#### Data records
-- Opening Marker --

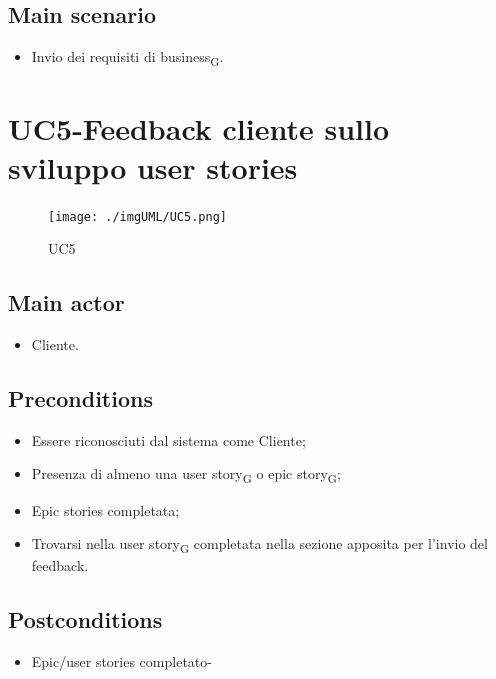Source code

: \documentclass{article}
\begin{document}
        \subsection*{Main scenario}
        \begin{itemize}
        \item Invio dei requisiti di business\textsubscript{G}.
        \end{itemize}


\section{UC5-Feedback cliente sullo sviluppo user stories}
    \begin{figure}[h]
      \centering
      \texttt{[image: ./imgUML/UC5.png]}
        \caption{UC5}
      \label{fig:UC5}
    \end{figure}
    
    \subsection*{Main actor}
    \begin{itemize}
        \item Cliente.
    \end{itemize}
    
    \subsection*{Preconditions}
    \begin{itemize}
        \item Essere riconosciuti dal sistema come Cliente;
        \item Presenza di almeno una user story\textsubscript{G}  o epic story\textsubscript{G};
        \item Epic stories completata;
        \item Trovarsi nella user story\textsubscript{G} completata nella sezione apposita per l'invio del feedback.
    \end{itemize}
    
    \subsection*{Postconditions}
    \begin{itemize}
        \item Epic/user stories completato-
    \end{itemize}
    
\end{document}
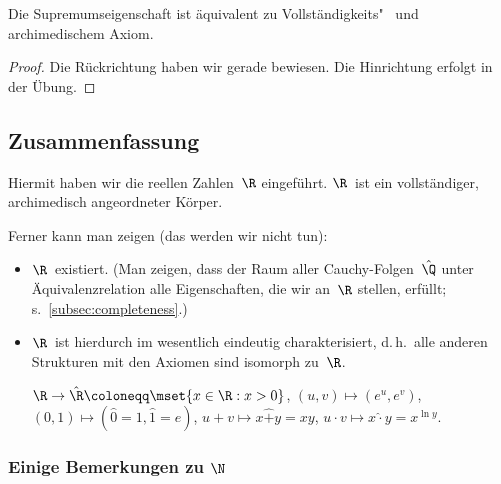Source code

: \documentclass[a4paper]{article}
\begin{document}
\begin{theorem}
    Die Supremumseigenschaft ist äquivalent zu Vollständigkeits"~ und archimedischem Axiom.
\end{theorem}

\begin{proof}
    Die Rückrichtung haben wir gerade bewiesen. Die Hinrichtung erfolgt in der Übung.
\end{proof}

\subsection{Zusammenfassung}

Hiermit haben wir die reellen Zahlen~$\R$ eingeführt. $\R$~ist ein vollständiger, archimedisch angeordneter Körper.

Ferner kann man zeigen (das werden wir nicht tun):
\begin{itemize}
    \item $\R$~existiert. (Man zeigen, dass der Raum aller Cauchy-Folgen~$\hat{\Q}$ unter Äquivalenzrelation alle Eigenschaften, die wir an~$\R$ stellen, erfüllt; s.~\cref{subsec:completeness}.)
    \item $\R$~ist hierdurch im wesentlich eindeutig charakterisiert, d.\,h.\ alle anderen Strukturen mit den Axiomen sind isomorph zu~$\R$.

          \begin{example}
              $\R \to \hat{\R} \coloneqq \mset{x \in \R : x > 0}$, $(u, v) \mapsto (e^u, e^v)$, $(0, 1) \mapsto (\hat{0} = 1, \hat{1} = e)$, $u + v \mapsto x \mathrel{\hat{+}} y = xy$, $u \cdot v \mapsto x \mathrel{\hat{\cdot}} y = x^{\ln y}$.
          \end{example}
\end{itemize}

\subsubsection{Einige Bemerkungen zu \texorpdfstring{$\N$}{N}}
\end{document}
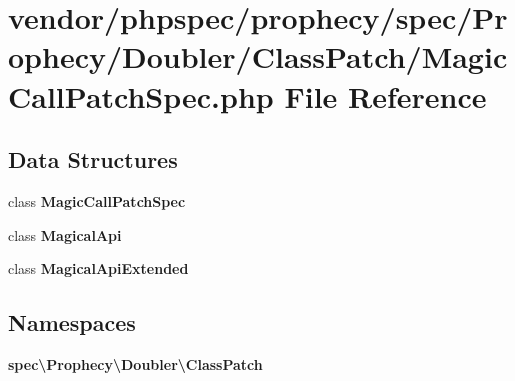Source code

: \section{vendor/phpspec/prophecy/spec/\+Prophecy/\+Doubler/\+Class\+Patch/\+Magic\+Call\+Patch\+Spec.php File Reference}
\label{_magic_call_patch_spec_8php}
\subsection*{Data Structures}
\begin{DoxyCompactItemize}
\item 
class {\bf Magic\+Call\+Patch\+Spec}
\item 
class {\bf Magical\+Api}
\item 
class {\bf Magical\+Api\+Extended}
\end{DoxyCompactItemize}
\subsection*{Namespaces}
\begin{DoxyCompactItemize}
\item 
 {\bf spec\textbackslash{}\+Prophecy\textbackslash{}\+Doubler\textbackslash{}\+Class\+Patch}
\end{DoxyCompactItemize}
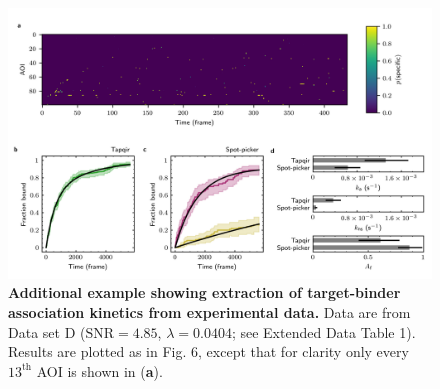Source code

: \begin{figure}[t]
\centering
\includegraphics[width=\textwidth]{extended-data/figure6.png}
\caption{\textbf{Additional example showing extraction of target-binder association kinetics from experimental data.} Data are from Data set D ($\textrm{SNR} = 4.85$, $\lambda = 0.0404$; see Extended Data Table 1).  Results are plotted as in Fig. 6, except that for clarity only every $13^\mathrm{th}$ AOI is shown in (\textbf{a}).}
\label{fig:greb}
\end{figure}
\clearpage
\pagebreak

-- Closing Marker --

#### What you need to do
Count each line above where the word "haben" appears, and answer with nothing except that count.

#### Task response
2